Manni ci accoglie nella sua cantina con il suo atteggiamento un po' burbero ma simpatico. Nella presentazione della sua produzione si sofferma sulle scelte da lui fatte in vigna negli ultimi anni. Il clima in Alto Adige sta cambiando. Le estati sono più calde e il Kerner iniziava a prendere un carattere eccessivamente alcolico e aromatico a scapito della freschezza. Pur molto apprezzato dalla critica, il suo Kerner stava pero' perdendo le sue caratteristiche di bevibilita' che, secondo Manni, non possono mancare in un vino fatto con un vitigno come il Kerner. Ed ecco quindi la scelta di anticipare la vendemmia e di ridurre il tono eccessivamente aromatico. E' ora soddisfatto del risultato e inizia ad ottenere una buona risposta dal mercato.
Alla fine della visita ci saluta cordialmente, ci invita a tornare e ci consiglia un ottimo ristorante per il pranzo. Non possiamo dire con certezza che sia lui il re del Kerner, di certo pero' l'incontro con lui e' uno di quelli che lascia il segno nel nostro viaggio enologico.


mercoledì 4 gennaio 2012

La professione dello champagnista

Durante questo periodo di ferie non potevano mancare alcuni interessanti incontri enologici.

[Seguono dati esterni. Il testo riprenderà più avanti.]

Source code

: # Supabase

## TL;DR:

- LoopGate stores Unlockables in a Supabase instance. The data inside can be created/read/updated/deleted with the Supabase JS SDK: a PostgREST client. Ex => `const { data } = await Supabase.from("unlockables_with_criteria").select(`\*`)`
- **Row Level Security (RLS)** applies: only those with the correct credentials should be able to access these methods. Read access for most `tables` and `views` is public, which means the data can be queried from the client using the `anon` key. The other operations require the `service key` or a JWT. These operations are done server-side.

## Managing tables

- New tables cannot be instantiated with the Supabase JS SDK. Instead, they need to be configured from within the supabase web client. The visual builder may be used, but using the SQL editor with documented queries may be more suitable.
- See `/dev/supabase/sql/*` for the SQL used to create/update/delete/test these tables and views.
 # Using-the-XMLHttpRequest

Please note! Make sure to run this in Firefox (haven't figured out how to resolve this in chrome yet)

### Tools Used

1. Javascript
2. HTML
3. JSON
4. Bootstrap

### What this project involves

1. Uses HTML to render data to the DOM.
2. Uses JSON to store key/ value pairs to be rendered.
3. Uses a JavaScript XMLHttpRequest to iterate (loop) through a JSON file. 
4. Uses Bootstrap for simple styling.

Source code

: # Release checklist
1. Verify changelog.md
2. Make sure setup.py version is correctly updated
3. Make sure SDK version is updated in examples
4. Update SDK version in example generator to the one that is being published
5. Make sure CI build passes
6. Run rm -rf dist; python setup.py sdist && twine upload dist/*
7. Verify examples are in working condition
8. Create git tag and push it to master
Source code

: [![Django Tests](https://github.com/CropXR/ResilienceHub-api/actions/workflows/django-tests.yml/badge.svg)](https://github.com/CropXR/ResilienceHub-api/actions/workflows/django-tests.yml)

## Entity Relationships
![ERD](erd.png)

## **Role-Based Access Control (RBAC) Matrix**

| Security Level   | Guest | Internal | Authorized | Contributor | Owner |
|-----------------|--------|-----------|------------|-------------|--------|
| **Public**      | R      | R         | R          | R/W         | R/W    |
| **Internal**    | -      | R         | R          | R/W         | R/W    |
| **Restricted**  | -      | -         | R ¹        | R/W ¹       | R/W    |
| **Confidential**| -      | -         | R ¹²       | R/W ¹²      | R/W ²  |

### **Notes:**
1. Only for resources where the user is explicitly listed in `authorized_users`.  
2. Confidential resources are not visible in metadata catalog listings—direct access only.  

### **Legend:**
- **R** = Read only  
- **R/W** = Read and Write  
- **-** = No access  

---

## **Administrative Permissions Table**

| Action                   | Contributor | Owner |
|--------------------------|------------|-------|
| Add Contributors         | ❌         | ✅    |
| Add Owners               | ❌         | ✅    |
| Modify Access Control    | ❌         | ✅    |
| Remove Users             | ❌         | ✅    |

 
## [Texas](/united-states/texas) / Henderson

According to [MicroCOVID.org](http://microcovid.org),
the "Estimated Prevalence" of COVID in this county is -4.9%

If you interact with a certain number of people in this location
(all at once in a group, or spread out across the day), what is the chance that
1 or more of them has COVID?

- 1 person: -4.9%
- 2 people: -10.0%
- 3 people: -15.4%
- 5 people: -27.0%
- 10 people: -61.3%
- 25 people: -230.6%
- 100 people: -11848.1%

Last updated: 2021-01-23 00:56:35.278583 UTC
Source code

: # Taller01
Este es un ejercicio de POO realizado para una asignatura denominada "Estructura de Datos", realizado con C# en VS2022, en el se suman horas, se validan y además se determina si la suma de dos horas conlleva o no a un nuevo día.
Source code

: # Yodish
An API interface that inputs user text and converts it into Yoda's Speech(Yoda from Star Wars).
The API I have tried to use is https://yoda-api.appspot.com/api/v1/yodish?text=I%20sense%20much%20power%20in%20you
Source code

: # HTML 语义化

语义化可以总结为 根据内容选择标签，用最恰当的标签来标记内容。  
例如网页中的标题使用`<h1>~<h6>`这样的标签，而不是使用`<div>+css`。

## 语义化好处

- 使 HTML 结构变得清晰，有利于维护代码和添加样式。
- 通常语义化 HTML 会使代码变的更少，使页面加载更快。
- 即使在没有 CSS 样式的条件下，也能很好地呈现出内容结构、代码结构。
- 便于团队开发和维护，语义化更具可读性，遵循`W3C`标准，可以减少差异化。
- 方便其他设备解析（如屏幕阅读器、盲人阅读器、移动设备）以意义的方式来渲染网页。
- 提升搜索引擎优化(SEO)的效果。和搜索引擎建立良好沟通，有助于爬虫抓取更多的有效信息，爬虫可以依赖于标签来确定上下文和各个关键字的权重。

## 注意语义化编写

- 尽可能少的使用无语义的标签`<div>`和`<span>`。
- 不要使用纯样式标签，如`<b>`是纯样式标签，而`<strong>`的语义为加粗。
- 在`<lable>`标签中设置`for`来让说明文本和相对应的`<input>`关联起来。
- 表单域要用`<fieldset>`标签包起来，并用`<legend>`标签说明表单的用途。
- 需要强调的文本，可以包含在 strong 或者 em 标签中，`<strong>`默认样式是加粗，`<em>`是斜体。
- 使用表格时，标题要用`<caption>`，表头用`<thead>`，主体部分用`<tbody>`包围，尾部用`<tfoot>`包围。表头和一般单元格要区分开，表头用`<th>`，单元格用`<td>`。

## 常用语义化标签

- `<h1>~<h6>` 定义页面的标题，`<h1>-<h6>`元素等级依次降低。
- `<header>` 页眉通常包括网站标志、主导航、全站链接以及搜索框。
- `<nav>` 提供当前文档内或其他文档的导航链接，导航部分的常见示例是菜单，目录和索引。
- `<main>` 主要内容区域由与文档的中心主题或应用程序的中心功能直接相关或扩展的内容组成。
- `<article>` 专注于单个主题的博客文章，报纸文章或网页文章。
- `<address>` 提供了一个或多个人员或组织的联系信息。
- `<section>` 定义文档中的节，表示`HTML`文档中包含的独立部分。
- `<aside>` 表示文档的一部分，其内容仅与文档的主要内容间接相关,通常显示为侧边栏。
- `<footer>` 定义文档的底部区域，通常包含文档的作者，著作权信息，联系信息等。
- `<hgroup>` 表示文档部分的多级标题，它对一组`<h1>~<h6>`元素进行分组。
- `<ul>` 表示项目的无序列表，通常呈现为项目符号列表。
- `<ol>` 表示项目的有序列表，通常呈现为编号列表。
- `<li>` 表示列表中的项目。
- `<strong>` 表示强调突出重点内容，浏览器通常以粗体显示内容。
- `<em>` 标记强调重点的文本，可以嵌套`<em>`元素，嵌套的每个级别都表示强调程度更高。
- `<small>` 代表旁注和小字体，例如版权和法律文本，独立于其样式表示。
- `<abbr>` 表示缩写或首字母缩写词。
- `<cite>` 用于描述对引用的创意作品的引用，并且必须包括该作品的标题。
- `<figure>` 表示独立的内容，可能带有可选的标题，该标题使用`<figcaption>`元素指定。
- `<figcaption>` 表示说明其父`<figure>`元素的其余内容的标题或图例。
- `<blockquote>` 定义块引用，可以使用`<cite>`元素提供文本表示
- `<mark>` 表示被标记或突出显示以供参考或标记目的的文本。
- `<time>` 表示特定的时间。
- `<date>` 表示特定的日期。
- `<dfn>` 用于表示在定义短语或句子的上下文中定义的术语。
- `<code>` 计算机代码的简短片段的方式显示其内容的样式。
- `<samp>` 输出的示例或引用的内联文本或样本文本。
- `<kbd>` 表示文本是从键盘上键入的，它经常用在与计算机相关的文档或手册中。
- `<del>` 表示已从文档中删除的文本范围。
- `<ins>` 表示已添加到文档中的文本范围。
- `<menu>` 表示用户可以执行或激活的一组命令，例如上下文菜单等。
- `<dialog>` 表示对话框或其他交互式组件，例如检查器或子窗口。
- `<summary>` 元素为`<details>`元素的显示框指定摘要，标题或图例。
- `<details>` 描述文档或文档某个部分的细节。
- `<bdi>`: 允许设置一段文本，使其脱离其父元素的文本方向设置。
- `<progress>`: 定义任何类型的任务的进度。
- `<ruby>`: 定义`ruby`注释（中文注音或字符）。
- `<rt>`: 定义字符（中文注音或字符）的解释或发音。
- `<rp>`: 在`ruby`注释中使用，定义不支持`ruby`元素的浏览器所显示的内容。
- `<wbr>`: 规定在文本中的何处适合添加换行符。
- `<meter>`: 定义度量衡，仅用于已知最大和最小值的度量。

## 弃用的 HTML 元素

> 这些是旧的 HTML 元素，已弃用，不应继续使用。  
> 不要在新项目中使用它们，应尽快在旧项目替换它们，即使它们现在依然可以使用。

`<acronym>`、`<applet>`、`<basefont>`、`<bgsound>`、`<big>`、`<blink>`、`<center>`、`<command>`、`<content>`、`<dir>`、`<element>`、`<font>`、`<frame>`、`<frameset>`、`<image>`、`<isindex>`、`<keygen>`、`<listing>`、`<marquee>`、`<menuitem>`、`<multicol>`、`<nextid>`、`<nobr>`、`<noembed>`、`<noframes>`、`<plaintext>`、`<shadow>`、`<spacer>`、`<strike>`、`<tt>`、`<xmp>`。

Poco prima di Natale, io e Mauro accogliamo con entusiasmo l'invito dei proprietari dell'azienda La Spinetta per un aperitivo presso la storica cantina Contratto, la loro ambiziosa e affascinante ultima sfida. Siamo a Canelli, nel mezzo del Monferrato in una mattina di inverno e abbiamo subito la sensazione di respirare un'atmosfera anni settanta...

Arriviamo nella bellissima cantina di Contratto, una delle più belle visitate finora in Italia...e voi sapete bene quante io e Mauro ne abbiamo viste.

Mi piacerebbe, ma non mi dilungo a raccontare la tormentata storia dell'azienda e il percorso che l'ha portata fino a Giorgio Rivetti, l'attuale proprietario. Lo fa molto dettagliatamente il sito www.contratto.it che vi consiglio caldamente di visitare anche per rendervi conto, dalle immagini proposte, di quanto sia splendida questa cantina.

Mi limito, non potendo nemmeno soffermarmi sulla degustazione (con i miei micro assaggi di questo periodo di obbligata sospensione dell'attività di sommelier non mi permetto alcun tipo di commento) a raccontarvi l'incontro con Mauro, dipendente dell'azienda dal 1978, che ci ha accompagnato nella visita della cantina: lo champagnista. Un termine che ora non si può più usare in Italia dopo tutti i disciplinari e i protocolli internazionali? Vero, ma quando lui ha iniziato a lavorare per Contratto la sua professione si chiamava così e le bottiglie riportavano la dicitura Asti Champagne!!!

Il nome della sua professione sarà anche cambiato (ma qual e' ora?) ma Mauro continua a essere un esperto di remuage e di degorgement a mano. Il primo viene ancora praticato dall'azienda (per ora niente giro palette), il secondo solo per dimostrazione ai visitatori. La sua passione traspare dai suoi racconti e dal suo sguardo ed e' certo che Mauro rappresenta la storia dell'azienda. Mi piace pero' pensare che sarà, insieme ai proprietari, anche uno dei protagonisti della rinascita di questo storico marchio.

La visita, tra vecchie bottiglie, foto e macchinari dell'epoca lascia impresso il fascino della storia, ma quest'azienda si stava trasformando in uno splendido ma immobile museo. La sfida di Giorgio, sua moglie Anjia e tutta la loro squadra ora e' il presente e il loro entusiasmo e' vivo e tangibile e ce lo trasmettono nella splendida sala in cui ci deliziano con una degustazione di tutti i prodotti dell'azienda!

Quindi, occhio d'ora in poi all'inconfondibile rinoceronte de La Spinetta sul retro delle etichette delle bottiglie di Contratto!!!!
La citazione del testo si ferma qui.